Don Burleson recently sent out to one of his Oracle DBA mailing lists some information about rebuilding indices (or is it indexes?) to his Oracle tips mailing list. He also provided a link to more information on his web site: http://www.dba-oracle.com/t_index_rebuilding_issues.htm. His information is valuable, and I have a few more observations from my experience at my previous job.
Burleson notes that Oracle recommends rebuilding indexes when the b-level is more than four or the percent deleted is greater than 20.
At my previous employer, the hardware budget was always very tight. We couldn’t always lay out the tablespaces in the ideal manner to optimize performance, but I think we did a pretty good job within the constraints we had. We rarely hit a b-level higher than three, but we discovered that in Oracle Versions 8i, 9i, and 10g, the larger the table the more noticeable the performance degradation on index reads as the percentage of deletes goes up. That is, on larger tables the performance degradation was much quicker and more noticeable than on smaller tables. A large table would see noticeable performance degradation on as few as 5% delete, whereas on smaller tables it would need to hit 10-15% before the degradation became noticeable. These were not minor differences, measured in milliseconds. The performance changes were dramatic, highly noticeable to end users. For the purposes of this article, a smaller table is from one hundred thousand to one million rows, a medium size table could be up to five million rows, and a large table is more than five million rows.

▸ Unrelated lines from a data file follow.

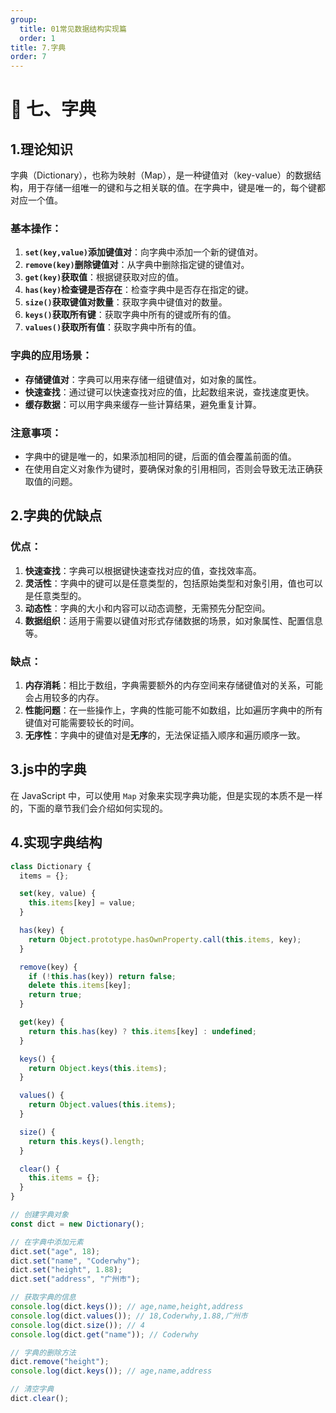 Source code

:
 ```yaml
---
group:
  title: 01常见数据结构实现篇
  order: 1
title: 7.字典
order: 7
---
```

# 🍉 七、字典
## 1.理论知识
字典（Dictionary），也称为映射（Map），是一种键值对（key-value）的数据结构，用于存储一组唯一的键和与之相关联的值。在字典中，键是唯一的，每个键都对应一个值。

### 基本操作：

1.  **`set(key,value)`添加键值对**：向字典中添加一个新的键值对。
1.  **`remove(key)`删除键值对**：从字典中删除指定键的键值对。
1.  **`get(key)`获取值**：根据键获取对应的值。
1.  **`has(key)`检查键是否存在**：检查字典中是否存在指定的键。
1.  **`size()`获取键值对数量**：获取字典中键值对的数量。
1.  **`keys()`获取所有键**：获取字典中所有的键或所有的值。
1.  **`values()`获取所有值**：获取字典中所有的值。

### 字典的应用场景：

-   **存储键值对**：字典可以用来存储一组键值对，如对象的属性。
-   **快速查找**：通过键可以快速查找对应的值，比起数组来说，查找速度更快。
-   **缓存数据**：可以用字典来缓存一些计算结果，避免重复计算。

### 注意事项：

-   字典中的键是唯一的，如果添加相同的键，后面的值会覆盖前面的值。
-   在使用自定义对象作为键时，要确保对象的引用相同，否则会导致无法正确获取值的问题。

## 2.字典的优缺点
### 优点：

1.  **快速查找**：字典可以根据键快速查找对应的值，查找效率高。
1.  **灵活性**：字典中的键可以是任意类型的，包括原始类型和对象引用，值也可以是任意类型的。
1.  **动态性**：字典的大小和内容可以动态调整，无需预先分配空间。
1.  **数据组织**：适用于需要以键值对形式存储数据的场景，如对象属性、配置信息等。

### 缺点：

1.  **内存消耗**：相比于数组，字典需要额外的内存空间来存储键值对的关系，可能会占用较多的内存。
1.  **性能问题**：在一些操作上，字典的性能可能不如数组，比如遍历字典中的所有键值对可能需要较长的时间。
1.  **无序性**：字典中的键值对是**无序**的，无法保证插入顺序和遍历顺序一致。

## 3.js中的字典
在 JavaScript 中，可以使用 `Map` 对象来实现字典功能，但是实现的本质不是一样的，下面的章节我们会介绍如何实现的。

## 4.实现字典结构
```js
class Dictionary {
  items = {};

  set(key, value) {
    this.items[key] = value;
  }

  has(key) {
    return Object.prototype.hasOwnProperty.call(this.items, key);
  }

  remove(key) {
    if (!this.has(key)) return false;
    delete this.items[key];
    return true;
  }

  get(key) {
    return this.has(key) ? this.items[key] : undefined;
  }

  keys() {
    return Object.keys(this.items);
  }

  values() {
    return Object.values(this.items);
  }

  size() {
    return this.keys().length;
  }

  clear() {
    this.items = {};
  }
}

// 创建字典对象
const dict = new Dictionary();

// 在字典中添加元素
dict.set("age", 18);
dict.set("name", "Coderwhy");
dict.set("height", 1.88);
dict.set("address", "广州市");

// 获取字典的信息
console.log(dict.keys()); // age,name,height,address
console.log(dict.values()); // 18,Coderwhy,1.88,广州市
console.log(dict.size()); // 4
console.log(dict.get("name")); // Coderwhy

// 字典的删除方法
dict.remove("height");
console.log(dict.keys()); // age,name,address

// 清空字典
dict.clear();

```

Obviously this sort of statistic is highly dependent on hardware, but I suspect there are plenty of Oracle shops that have seen similar results.
I eventually wrote a simple query that generates a list of candidates for index rebuilds, and the commands necessary to rebuild the indexes once the tables reached a point where it was necessary. The query reads a table we built called TABLE_MODIFICATIONS that we loaded each night from DBA_TAB_MODIFICATIONS before we ran statistics. Monitoring must be turned on to use the DBA_TAB_MODIFICATIONS table.
select
‘exec analyzedb.reorg_a_table4(‘||””||rtrim(t.table_owner)||””||’,'||””||
rtrim(t.table_name)||””||’);’,
t.table_owner||’.'||t.table_name name,
a.num_rows,
sum(t.inserts) ins,
sum(t.updates) upd,
sum(t.deletes) del,
sum(t.updates)+sum(t.inserts)+sum(t.deletes) tot_chgs,
to_char((sum(t.deletes)/(decode(a.num_rows,0,1,a.num_rows)))*100.0,’999999.99′) per_del,
round(((sum(t.updates)+sum(t.inserts)+sum(t.deletes))/(decode(a.num_rows,0,1,a.num_rows)) *100.0),2) per_chg
from analyzedb.table_modifications t,
all_tables a
where t.timestamp >= to_date(‘&from_date’,'dd-mon-yyyy’) and
t.table_owner = a.owner and t.table_owner not in (‘SYS’,'SYSTEM’) and
t.table_name=a.table_name
having (sum(t.deletes)/(decode(a.num_rows,0,1,a.num_rows)))*100.0 >=5
group by t.table_owner, t.table_name, a.num_rows
order by num_rows desc, t.table_owner, t.table_name;
Of course, your mileage will vary. Reorg_a_table4 was the stored procedure that actually generated the DDL. It just reads the data dictionary to get the index name and tablespace name and generates the alter index rebuild command.
This was a site with a traditional one night per week operations window, and we usually didn’t have enough time to rebuild everything, so the list was sorted so that those tables most in need of work were listed first.